Davies, who supported the campaign to leave the European Union and has since claimed Wales should embrace opportunities created by the decision, has slammed the Welsh Government for dropping the proposed bid.
“This is hugely disappointing, and it’s rather pathetic that the Welsh Government is once again attempting to use Brexit as a smokescreen to disguise a lack of ambition and imagination,” he said.
“Having jumped on the bandwagon of Welsh sporting success over the summer the Welsh Labour Government is now abandoning the stage.
“Welsh sport needs major competitions and stars for the future - not working groups.
“Clearly a bid would have come at great cost, but over the extended period the economic, social and sporting benefits to Wales would have been huge.
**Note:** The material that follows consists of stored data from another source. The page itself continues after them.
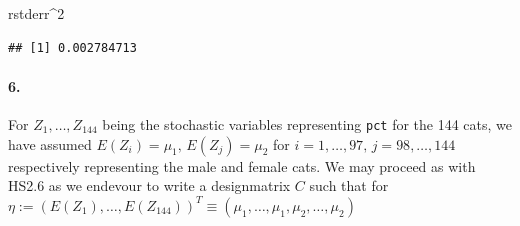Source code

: \documentclass[
]{article}
\newenvironment{Shaded}{\begin{snugshade}}{\end{snugshade}}
\newcommand{\DecValTok}[1]{\textcolor[rgb]{0.00,0.00,0.81}{#1}}
\newcommand{\NormalTok}[1]{#1}
\newcommand{\OperatorTok}[1]{\textcolor[rgb]{0.81,0.36,0.00}{\textbf{#1}}}
\begin{document}
\begin{Shaded}
\begin{Highlighting}[]
\NormalTok{rstderr}\OperatorTok{^}\DecValTok{2}
\end{Highlighting}
\end{Shaded}

\begin{verbatim}
## [1] 0.002784713
\end{verbatim}

\hypertarget{section-14}{%
\paragraph{\texorpdfstring{\textbf{6.}}{6.}}\label{section-14}}

For \(Z_1,\ldots,Z_{144}\) being the stochastic variables representing
\texttt{pct} for the 144 cats, we have assumed
\(E(Z_i)=\mu_1,\,E(Z_j)=\mu_2\) for \(i=1,\ldots,97,\,j=98,\ldots,144\)
respectively representing the male and female cats. We may proceed as
with HS2.6 as we endevour to write a designmatrix \(C\) such that for
\(\eta:=\left({E(Z_1),\ldots,E(Z_{144})}\right)^T\equiv\left({\mu_1,\ldots,\mu_1,\mu_2,\ldots,\mu_2}\right)\)
\end{document}
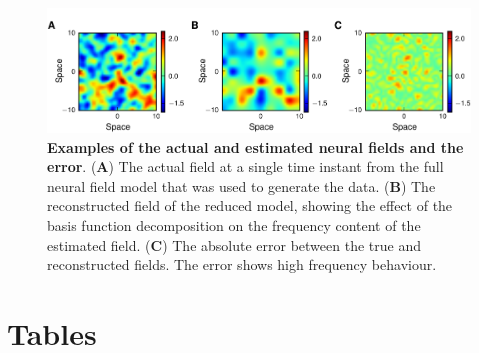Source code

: \documentclass[10pt]{article}
\begin{document}
\begin{figure}[!ht]
\begin{center}
\includegraphics{./Graph/pdf/Figure10.pdf}
\end{center}
\caption{{\bf Examples of the actual and estimated neural fields and the error}. (\textbf{A}) The actual field at a single time instant from the full neural field model that was used to generate the data. (\textbf{B}) The reconstructed field of the reduced model, showing the effect of the basis function decomposition on the frequency content of the estimated field. (\textbf{C}) The absolute error between the true and reconstructed fields. The error shows high frequency behaviour.}
\label{fig:FieldEstimate}
\end{figure}

\section*{Tables}
\end{document}
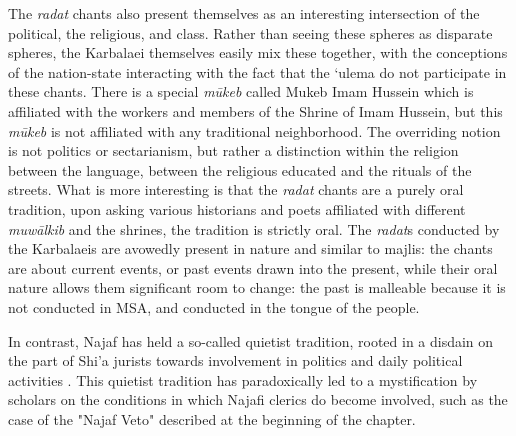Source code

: The \emph{radat} chants also present themselves as an interesting intersection of the political, the religious, and class. Rather than seeing these spheres as disparate spheres, the Karbalaei themselves easily mix these together, with the conceptions of the nation-state interacting with the fact that the ‘ulema do not participate in these chants. There is a special \emph{mūkeb} called Mukeb Imam Hussein which is affiliated with the workers and members of the Shrine of Imam Hussein, but this \emph{mūkeb} is not affiliated with any traditional neighborhood. The overriding notion is not politics or sectarianism, but rather a distinction within the religion between the language, between the religious educated and the rituals of the streets. What is more interesting is that the \emph{radat} chants are a purely oral tradition, upon asking various historians and poets affiliated with different \emph{muwālkib} and the shrines, the tradition is strictly oral. The \emph{radat}s conducted by the Karbalaeis are avowedly present in nature and similar to majlis: the chants are about current events, or past events drawn into the present, while their oral nature allows them significant room to change: the past is malleable because it is not conducted in MSA, and conducted in the tongue of the people. 

In contrast, Najaf has held a so-called quietist tradition, rooted in a disdain on the part of Shi'a jurists towards involvement in politics and daily political activities \cite[216]{hamdan_development_2012}. This quietist tradition has paradoxically led to a mystification by scholars on the conditions in which Najafi clerics do become involved, such as the case of the "Najaf Veto" described at the beginning of the chapter. 

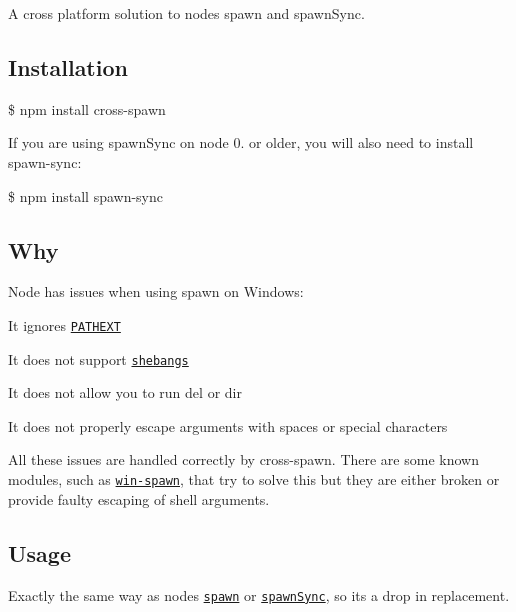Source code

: \href{https://npmjs.org/package/cross-spawn}{\tt } \href{https://npmjs.org/package/cross-spawn}{\tt } \href{https://travis-ci.org/IndigoUnited/node-cross-spawn}{\tt } \href{https://ci.appveyor.com/project/satazor/node-cross-spawn}{\tt } \href{https://david-dm.org/IndigoUnited/node-cross-spawn}{\tt } \href{https://david-dm.org/IndigoUnited/node-cross-spawn#info=devDependencies}{\tt }

A cross platform solution to node\textquotesingle{}s spawn and spawn\+Sync.

\subsection*{Installation}

{\ttfamily \$ npm install cross-\/spawn}

If you are using {\ttfamily spawn\+Sync} on node 0. or older, you will also need to install {\ttfamily spawn-\/sync}\+:

{\ttfamily \$ npm install spawn-\/sync}

\subsection*{Why}

Node has issues when using spawn on Windows\+:


\begin{DoxyItemize}
\item It ignores \href{https://github.com/joyent/node/issues/2318}{\tt P\+A\+T\+H\+E\+XT}
\item It does not support \href{http://pt.wikipedia.org/wiki/Shebang}{\tt shebangs}
\item It does not allow you to run {\ttfamily del} or {\ttfamily dir}
\item It does not properly escape arguments with spaces or special characters
\end{DoxyItemize}

All these issues are handled correctly by {\ttfamily cross-\/spawn}. There are some known modules, such as \href{https://github.com/ForbesLindesay/win-spawn}{\tt win-\/spawn}, that try to solve this but they are either broken or provide faulty escaping of shell arguments.

\subsection*{Usage}

Exactly the same way as node\textquotesingle{}s \href{https://nodejs.org/api/child_process.html#child_process_child_process_spawn_command_args_options}{\tt {\ttfamily spawn}} or \href{https://nodejs.org/api/child_process.html#child_process_child_process_spawnsync_command_args_options}{\tt {\ttfamily spawn\+Sync}}, so it\textquotesingle{}s a drop in replacement.


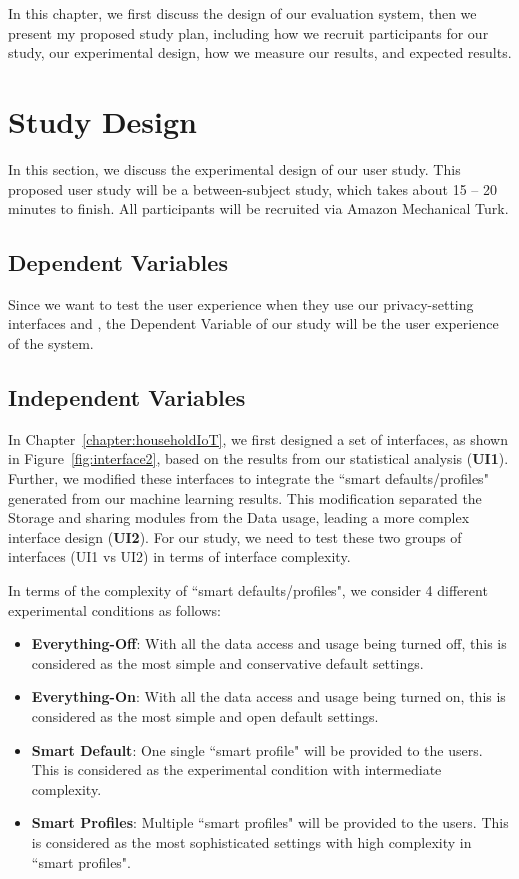 In this chapter, we first discuss the design of our evaluation system, then we present my proposed study plan, including how we recruit participants for our study, our experimental design, how we measure our results, and expected results.

\section{Study Design}


In this section, we discuss the experimental design of our user study. This proposed user study will be a between-subject study, which takes about 15 -- 20 minutes to finish. All participants will be recruited via Amazon Mechanical Turk.

\subsection{Dependent Variables}
Since we want to test the user experience when they use our privacy-setting interfaces and , the Dependent Variable of our study will be the user experience of the system. 

\subsection{Independent Variables}
In Chapter~\ref{chapter:householdIoT},  we first designed a set of interfaces, as shown in Figure~\ref{fig:interface2}, based on the results from our statistical analysis (\textbf{UI1}). Further, we modified these interfaces to integrate the ``smart defaults/profiles" generated from our machine learning results. This modification separated the Storage and sharing modules from the Data usage, leading a more complex interface design (\textbf{UI2}). For our study, we need to test these two groups of interfaces (UI1 vs UI2) in terms of interface complexity.

In terms of the complexity of ``smart defaults/profiles", we consider 4 different experimental conditions as follows:
\begin{itemize}
	\item \textbf{Everything-Off}: With all the data access and usage being turned off, this is considered as the most simple and conservative default settings.
	\item \textbf{Everything-On}: With all the data access and usage being turned on, this is considered as the most simple and open default settings.
	\item \textbf{Smart Default}: One single ``smart profile" will be provided to the users. This is considered as the experimental condition with intermediate complexity.
	\item \textbf{Smart Profiles}: Multiple ``smart profiles" will be provided to the users. This is considered as the most sophisticated settings with high complexity in ``smart profiles".
\end{itemize}

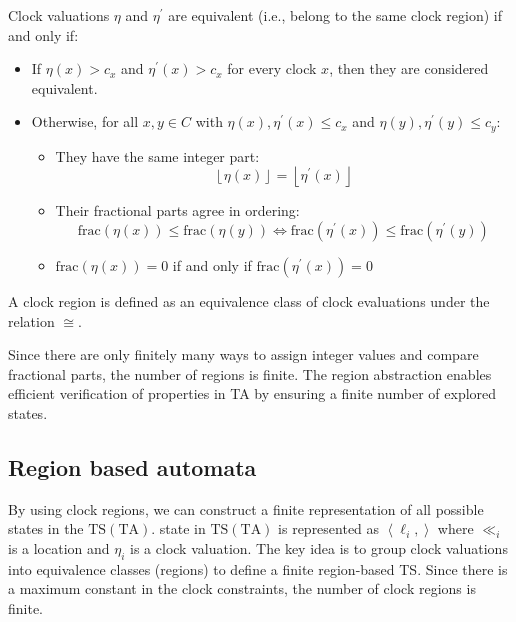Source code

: \begin{definition}
    Clock valuations $\eta$ and $\eta^\prime$  are equivalent (i.e., belong to the same clock region) if and only if:
    \begin{itemize}
        \item If $\eta(x)>c_x$ and $\eta^\prime(x)>c_x$ for every clock $x$, then they are considered equivalent.
        \item Otherwise, for all $x,y\in C$ with $\eta(x), \eta^\prime(x)\leq c_x$ and $\eta(y), \eta^\prime(y)\leq c_y$: 
            \begin{itemize}
                \item They have the same integer part: 
                    \[\left\lfloor \eta(x)\right\rfloor=\left\lfloor \eta^\prime(x)\right\rfloor\]
                \item Their fractional parts agree in ordering: 
                    \[\text{frac}(\eta(x))\leq\text{frac}(\eta(y))\Leftrightarrow\text{frac}(\eta^\prime(x))\leq\text{frac}(\eta^\prime(y))\]
                \item $\text{frac}(\eta(x))=0$ if and only if $\text{frac}(\eta^\prime(x))=0$
            \end{itemize}
    \end{itemize}
\end{definition}
\begin{definition}
    A clock region is defined as an equivalence class of clock evaluations under the relation $\cong$. 
\end{definition}
\noindent Since there are only finitely many ways to assign integer values and compare fractional parts, the number of regions is finite.
The region abstraction enables efficient verification of properties in TA by ensuring a finite number of explored states.

\subsection{Region based automata}
By using clock regions, we can construct a finite representation of all possible states in the $\text{TS}(\text{TA})$.
state in $\text{TS}(\text{TA})$ is represented as $\left\langle \ell_i,\right\rangle$ where $\ll_i$ is a location and $\eta_i$ is a clock valuation.
The key idea is to group clock valuations into equivalence classes (regions) to define a finite region-based TS.
Since there is a maximum constant in the clock constraints, the number of clock regions is finite.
“This is a sad day for Welsh sport.”
It was claimed a review of sports facility provisions in the country would be carried out following the decision, to ensure Wales are in a position to stage major sporting events, as well as attempting to boost the number of young people taking part in sport.
Various major sporting events have been held in Wales in recent times, including the International Paralympic Committee Athletics European Championships in Swansea in 2014.
The country are set to host the UEFA Champions League final in capital Cardiff in 2017.
Secretary of State for Wales, Alun Cairns, has also criticised the decision by highlighting how a bid had featured in the manifestos of all political parties in the country.
“I am disappointed that the 2026 bid has been shelved, after having worked closely with a number of sporting bodies in Wales and the Commonwealth Games Federation to facilitate and encourage a major bid," he said.
“There are of course uncertainties about the world post-Brexit, but the economic benefits of the Commonwealth Games are vast.
“I cannot overstate the value of Wales continuing to cement an international reputation for hosting and delivering sporting and cultural events.
“Now is the time to pursue the large economic prizes for Wales with the same spirit our footballers showed in the Euro 2016 tournament.
“The announcement today is all the more disappointing when the bid for the Commonwealth Games was only recently included in the manifestos of all political parties in Wales.”
Wales last hosted what was then called the British Empire and Commonwealth Games in 1958, when they took place in Cardiff.
The news is a blow to the CGF who awarded the 2022 Commonwealth Games to Durban, after what ended as a one-horse race.
The South African city was the sole bidder following the withdrawal of Canadian city Edmonton due to falling oil prices.
Edmonton has vowed to instead focus on the 2026 edition, for which another possible contender is Port Moresby, the Papua New Guinea capital which hosted last year's Pacific Games.
An English bid is also considered a possibility.
Liverpool Mayor Joe Anderson promised to continue with a manifesto pledge to launch a bid after being re-elected as the city’s Mayor in May.
Birmingham has been touted as another contender, with former British Prime Minister David Cameron promising the Government would support whichever British city bids.
However, he was replaced this month by Theresa May after the Brexit fall-out.